● Action item
Output the records below in full, word for word; pictures do not belong in it.

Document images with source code
- - - - -

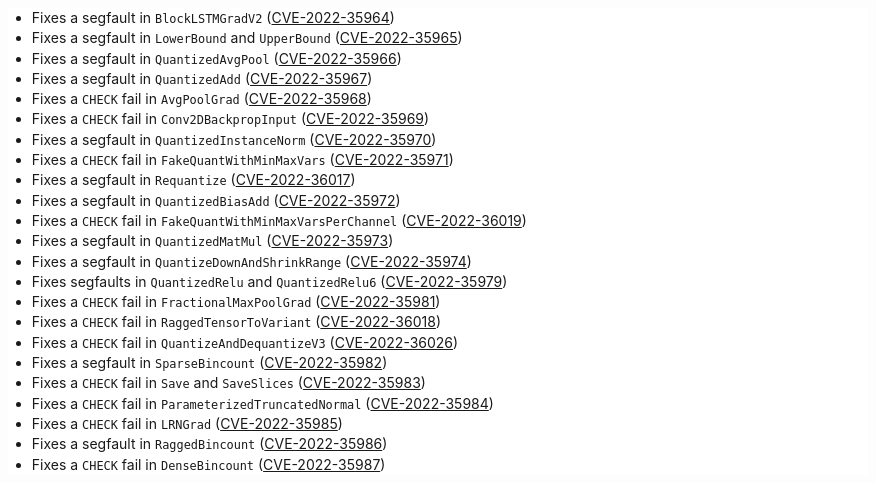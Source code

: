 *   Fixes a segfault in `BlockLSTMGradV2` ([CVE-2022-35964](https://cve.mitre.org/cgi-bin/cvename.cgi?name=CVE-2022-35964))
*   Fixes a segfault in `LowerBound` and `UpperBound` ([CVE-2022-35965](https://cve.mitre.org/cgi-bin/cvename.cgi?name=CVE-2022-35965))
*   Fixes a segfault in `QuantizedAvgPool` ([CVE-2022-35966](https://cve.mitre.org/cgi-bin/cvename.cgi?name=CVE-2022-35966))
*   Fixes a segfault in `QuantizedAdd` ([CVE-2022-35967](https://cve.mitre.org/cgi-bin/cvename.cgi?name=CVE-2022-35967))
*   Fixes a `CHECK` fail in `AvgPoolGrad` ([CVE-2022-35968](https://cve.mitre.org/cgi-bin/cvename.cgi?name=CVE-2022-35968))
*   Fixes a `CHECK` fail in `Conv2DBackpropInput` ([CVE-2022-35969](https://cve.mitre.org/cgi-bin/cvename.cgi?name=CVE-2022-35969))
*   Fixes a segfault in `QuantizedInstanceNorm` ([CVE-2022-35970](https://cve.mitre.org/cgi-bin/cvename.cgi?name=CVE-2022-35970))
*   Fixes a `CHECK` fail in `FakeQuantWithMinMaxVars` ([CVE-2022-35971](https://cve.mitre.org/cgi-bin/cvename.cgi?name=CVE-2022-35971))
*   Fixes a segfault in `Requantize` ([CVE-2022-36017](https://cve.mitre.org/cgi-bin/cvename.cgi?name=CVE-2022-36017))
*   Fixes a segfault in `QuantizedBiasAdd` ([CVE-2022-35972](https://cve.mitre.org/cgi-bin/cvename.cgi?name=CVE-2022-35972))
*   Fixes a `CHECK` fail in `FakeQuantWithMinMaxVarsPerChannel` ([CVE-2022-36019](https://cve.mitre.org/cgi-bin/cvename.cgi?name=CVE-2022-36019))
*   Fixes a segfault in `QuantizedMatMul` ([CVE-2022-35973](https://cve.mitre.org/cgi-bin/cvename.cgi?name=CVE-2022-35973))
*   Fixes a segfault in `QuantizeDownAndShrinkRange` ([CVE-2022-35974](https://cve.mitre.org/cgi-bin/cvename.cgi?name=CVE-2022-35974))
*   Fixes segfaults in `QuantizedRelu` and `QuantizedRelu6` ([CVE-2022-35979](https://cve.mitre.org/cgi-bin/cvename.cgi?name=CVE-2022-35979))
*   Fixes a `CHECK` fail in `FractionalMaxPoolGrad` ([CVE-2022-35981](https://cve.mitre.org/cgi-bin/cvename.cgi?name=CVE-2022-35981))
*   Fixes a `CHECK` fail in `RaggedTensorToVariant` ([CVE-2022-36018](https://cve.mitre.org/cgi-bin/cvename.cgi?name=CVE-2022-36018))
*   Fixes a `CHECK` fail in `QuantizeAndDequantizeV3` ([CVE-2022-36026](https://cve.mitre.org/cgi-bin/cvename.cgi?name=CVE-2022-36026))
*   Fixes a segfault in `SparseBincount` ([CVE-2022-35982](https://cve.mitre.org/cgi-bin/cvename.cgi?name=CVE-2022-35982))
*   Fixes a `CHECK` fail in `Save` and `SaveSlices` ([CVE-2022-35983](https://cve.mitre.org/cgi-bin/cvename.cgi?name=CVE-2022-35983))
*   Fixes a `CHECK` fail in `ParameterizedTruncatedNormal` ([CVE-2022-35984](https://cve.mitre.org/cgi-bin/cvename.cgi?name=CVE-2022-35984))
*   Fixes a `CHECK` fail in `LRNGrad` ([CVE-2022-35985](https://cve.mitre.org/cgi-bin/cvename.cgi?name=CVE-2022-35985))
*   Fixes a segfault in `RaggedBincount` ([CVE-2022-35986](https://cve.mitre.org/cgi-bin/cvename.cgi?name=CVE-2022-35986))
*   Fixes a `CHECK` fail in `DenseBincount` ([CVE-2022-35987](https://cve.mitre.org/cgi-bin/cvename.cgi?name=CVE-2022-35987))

- - - - -

● Task answer
Source code

: *   Fixes a segfault in `BlockLSTMGradV2` ([CVE-2022-35964](https://cve.mitre.org/cgi-bin/cvename.cgi?name=CVE-2022-35964))
*   Fixes a segfault in `LowerBound` and `UpperBound` ([CVE-2022-35965](https://cve.mitre.org/cgi-bin/cvename.cgi?name=CVE-2022-35965))
*   Fixes a segfault in `QuantizedAvgPool` ([CVE-2022-35966](https://cve.mitre.org/cgi-bin/cvename.cgi?name=CVE-2022-35966))
*   Fixes a segfault in `QuantizedAdd` ([CVE-2022-35967](https://cve.mitre.org/cgi-bin/cvename.cgi?name=CVE-2022-35967))
*   Fixes a `CHECK` fail in `AvgPoolGrad` ([CVE-2022-35968](https://cve.mitre.org/cgi-bin/cvename.cgi?name=CVE-2022-35968))
*   Fixes a `CHECK` fail in `Conv2DBackpropInput` ([CVE-2022-35969](https://cve.mitre.org/cgi-bin/cvename.cgi?name=CVE-2022-35969))
*   Fixes a segfault in `QuantizedInstanceNorm` ([CVE-2022-35970](https://cve.mitre.org/cgi-bin/cvename.cgi?name=CVE-2022-35970))
*   Fixes a `CHECK` fail in `FakeQuantWithMinMaxVars` ([CVE-2022-35971](https://cve.mitre.org/cgi-bin/cvename.cgi?name=CVE-2022-35971))
*   Fixes a segfault in `Requantize` ([CVE-2022-36017](https://cve.mitre.org/cgi-bin/cvename.cgi?name=CVE-2022-36017))
*   Fixes a segfault in `QuantizedBiasAdd` ([CVE-2022-35972](https://cve.mitre.org/cgi-bin/cvename.cgi?name=CVE-2022-35972))
*   Fixes a `CHECK` fail in `FakeQuantWithMinMaxVarsPerChannel` ([CVE-2022-36019](https://cve.mitre.org/cgi-bin/cvename.cgi?name=CVE-2022-36019))
*   Fixes a segfault in `QuantizedMatMul` ([CVE-2022-35973](https://cve.mitre.org/cgi-bin/cvename.cgi?name=CVE-2022-35973))
*   Fixes a segfault in `QuantizeDownAndShrinkRange` ([CVE-2022-35974](https://cve.mitre.org/cgi-bin/cvename.cgi?name=CVE-2022-35974))
*   Fixes segfaults in `QuantizedRelu` and `QuantizedRelu6` ([CVE-2022-35979](https://cve.mitre.org/cgi-bin/cvename.cgi?name=CVE-2022-35979))
*   Fixes a `CHECK` fail in `FractionalMaxPoolGrad` ([CVE-2022-35981](https://cve.mitre.org/cgi-bin/cvename.cgi?name=CVE-2022-35981))
*   Fixes a `CHECK` fail in `RaggedTensorToVariant` ([CVE-2022-36018](https://cve.mitre.org/cgi-bin/cvename.cgi?name=CVE-2022-36018))
*   Fixes a `CHECK` fail in `QuantizeAndDequantizeV3` ([CVE-2022-36026](https://cve.mitre.org/cgi-bin/cvename.cgi?name=CVE-2022-36026))
*   Fixes a segfault in `SparseBincount` ([CVE-2022-35982](https://cve.mitre.org/cgi-bin/cvename.cgi?name=CVE-2022-35982))
*   Fixes a `CHECK` fail in `Save` and `SaveSlices` ([CVE-2022-35983](https://cve.mitre.org/cgi-bin/cvename.cgi?name=CVE-2022-35983))
*   Fixes a `CHECK` fail in `ParameterizedTruncatedNormal` ([CVE-2022-35984](https://cve.mitre.org/cgi-bin/cvename.cgi?name=CVE-2022-35984))
*   Fixes a `CHECK` fail in `LRNGrad` ([CVE-2022-35985](https://cve.mitre.org/cgi-bin/cvename.cgi?name=CVE-2022-35985))
*   Fixes a segfault in `RaggedBincount` ([CVE-2022-35986](https://cve.mitre.org/cgi-bin/cvename.cgi?name=CVE-2022-35986))
*   Fixes a `CHECK` fail in `DenseBincount` ([CVE-2022-35987](https://cve.mitre.org/cgi-bin/cvename.cgi?name=CVE-2022-35987))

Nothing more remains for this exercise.